Problem description: Show only those lines of the entries where the string "leanLinkText" is found.

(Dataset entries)
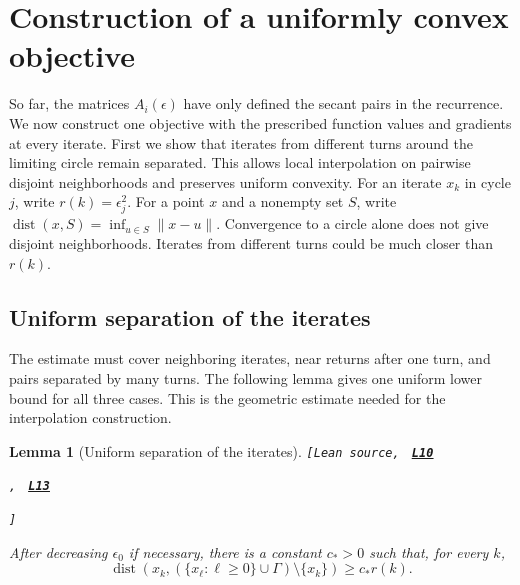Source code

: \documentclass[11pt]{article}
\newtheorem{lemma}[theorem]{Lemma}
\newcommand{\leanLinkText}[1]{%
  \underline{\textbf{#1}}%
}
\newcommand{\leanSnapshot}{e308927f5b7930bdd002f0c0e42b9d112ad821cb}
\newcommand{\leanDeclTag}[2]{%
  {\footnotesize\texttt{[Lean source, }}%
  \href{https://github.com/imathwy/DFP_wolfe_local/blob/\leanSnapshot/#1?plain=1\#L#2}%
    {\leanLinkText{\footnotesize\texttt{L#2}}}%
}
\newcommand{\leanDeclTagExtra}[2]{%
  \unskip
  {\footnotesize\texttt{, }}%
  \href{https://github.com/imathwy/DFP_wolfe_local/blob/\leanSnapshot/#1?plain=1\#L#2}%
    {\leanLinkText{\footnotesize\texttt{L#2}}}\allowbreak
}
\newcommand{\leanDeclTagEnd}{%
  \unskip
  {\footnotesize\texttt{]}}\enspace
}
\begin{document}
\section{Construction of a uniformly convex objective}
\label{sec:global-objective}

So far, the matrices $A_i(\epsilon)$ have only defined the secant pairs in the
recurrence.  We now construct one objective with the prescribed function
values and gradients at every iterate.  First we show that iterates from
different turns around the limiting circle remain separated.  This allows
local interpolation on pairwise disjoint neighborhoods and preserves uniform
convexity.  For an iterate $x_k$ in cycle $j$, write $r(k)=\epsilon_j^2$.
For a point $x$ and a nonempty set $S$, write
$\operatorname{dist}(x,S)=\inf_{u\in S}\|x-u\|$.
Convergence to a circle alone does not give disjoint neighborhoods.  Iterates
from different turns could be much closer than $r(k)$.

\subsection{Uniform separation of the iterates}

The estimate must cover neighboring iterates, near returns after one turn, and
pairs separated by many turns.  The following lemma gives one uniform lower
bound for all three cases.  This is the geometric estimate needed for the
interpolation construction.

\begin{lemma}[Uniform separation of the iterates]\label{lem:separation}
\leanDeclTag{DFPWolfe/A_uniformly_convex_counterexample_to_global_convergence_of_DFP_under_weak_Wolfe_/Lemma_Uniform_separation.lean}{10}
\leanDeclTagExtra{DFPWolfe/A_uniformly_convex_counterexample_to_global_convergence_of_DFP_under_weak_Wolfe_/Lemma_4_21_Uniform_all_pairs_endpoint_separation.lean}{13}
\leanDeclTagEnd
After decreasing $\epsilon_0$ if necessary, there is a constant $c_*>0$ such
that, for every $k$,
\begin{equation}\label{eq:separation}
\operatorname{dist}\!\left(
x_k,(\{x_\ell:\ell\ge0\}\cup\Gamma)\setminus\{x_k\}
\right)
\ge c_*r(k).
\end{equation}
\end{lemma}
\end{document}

Solved problem:
\newcommand{\leanLinkText}[1]{%
    {\leanLinkText{\footnotesize\texttt{L#2}}}%
    {\leanLinkText{\footnotesize\texttt{L#2}}}\allowbreak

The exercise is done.